EXCERPTED DATA:
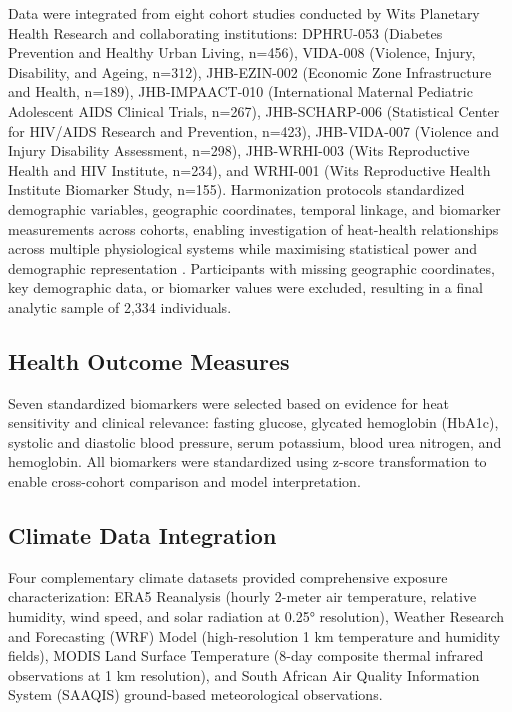 \documentclass[11pt,a4paper]{article}
\begin{document}
Data were integrated from eight cohort studies conducted by Wits Planetary Health Research and collaborating institutions: DPHRU-053 (Diabetes Prevention and Healthy Urban Living, n=456), VIDA-008 (Violence, Injury, Disability, and Ageing, n=312), JHB-EZIN-002 (Economic Zone Infrastructure and Health, n=189), JHB-IMPAACT-010 (International Maternal Pediatric Adolescent AIDS Clinical Trials, n=267), JHB-SCHARP-006 (Statistical Center for HIV/AIDS Research and Prevention, n=423), JHB-VIDA-007 (Violence and Injury Disability Assessment, n=298), JHB-WRHI-003 (Wits Reproductive Health and HIV Institute, n=234), and WRHI-001 (Wits Reproductive Health Institute Biomarker Study, n=155). Harmonization protocols standardized demographic variables, geographic coordinates, temporal linkage, and biomarker measurements across cohorts, enabling investigation of heat-health relationships across multiple physiological systems while maximising statistical power and demographic representation \cite{macleod2022cohort}. Participants with missing geographic coordinates, key demographic data, or biomarker values were excluded, resulting in a final analytic sample of 2,334 individuals.

\subsection{Health Outcome Measures}

Seven standardized biomarkers were selected based on evidence for heat sensitivity and clinical relevance: fasting glucose, glycated hemoglobin (HbA1c), systolic and diastolic blood pressure, serum potassium, blood urea nitrogen, and hemoglobin. All biomarkers were standardized using z-score transformation to enable cross-cohort comparison and model interpretation.

\subsection{Climate Data Integration}

Four complementary climate datasets provided comprehensive exposure characterization: ERA5 Reanalysis (hourly 2-meter air temperature, relative humidity, wind speed, and solar radiation at 0.25° resolution), Weather Research and Forecasting (WRF) Model (high-resolution 1 km temperature and humidity fields), MODIS Land Surface Temperature (8-day composite thermal infrared observations at 1 km resolution), and South African Air Quality Information System (SAAQIS) ground-based meteorological observations.
\end{document}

ACTION ITEM: Restate the preceding entries in full, word for word, with the pictures removed.

WRITTEN SOLUTION:
 \documentclass[11pt,a4paper]{article}
\begin{document}
Data were integrated from eight cohort studies conducted by Wits Planetary Health Research and collaborating institutions: DPHRU-053 (Diabetes Prevention and Healthy Urban Living, n=456), VIDA-008 (Violence, Injury, Disability, and Ageing, n=312), JHB-EZIN-002 (Economic Zone Infrastructure and Health, n=189), JHB-IMPAACT-010 (International Maternal Pediatric Adolescent AIDS Clinical Trials, n=267), JHB-SCHARP-006 (Statistical Center for HIV/AIDS Research and Prevention, n=423), JHB-VIDA-007 (Violence and Injury Disability Assessment, n=298), JHB-WRHI-003 (Wits Reproductive Health and HIV Institute, n=234), and WRHI-001 (Wits Reproductive Health Institute Biomarker Study, n=155). Harmonization protocols standardized demographic variables, geographic coordinates, temporal linkage, and biomarker measurements across cohorts, enabling investigation of heat-health relationships across multiple physiological systems while maximising statistical power and demographic representation \cite{macleod2022cohort}. Participants with missing geographic coordinates, key demographic data, or biomarker values were excluded, resulting in a final analytic sample of 2,334 individuals.

\subsection{Health Outcome Measures}

Seven standardized biomarkers were selected based on evidence for heat sensitivity and clinical relevance: fasting glucose, glycated hemoglobin (HbA1c), systolic and diastolic blood pressure, serum potassium, blood urea nitrogen, and hemoglobin. All biomarkers were standardized using z-score transformation to enable cross-cohort comparison and model interpretation.

\subsection{Climate Data Integration}

Four complementary climate datasets provided comprehensive exposure characterization: ERA5 Reanalysis (hourly 2-meter air temperature, relative humidity, wind speed, and solar radiation at 0.25° resolution), Weather Research and Forecasting (WRF) Model (high-resolution 1 km temperature and humidity fields), MODIS Land Surface Temperature (8-day composite thermal infrared observations at 1 km resolution), and South African Air Quality Information System (SAAQIS) ground-based meteorological observations.
\end{document}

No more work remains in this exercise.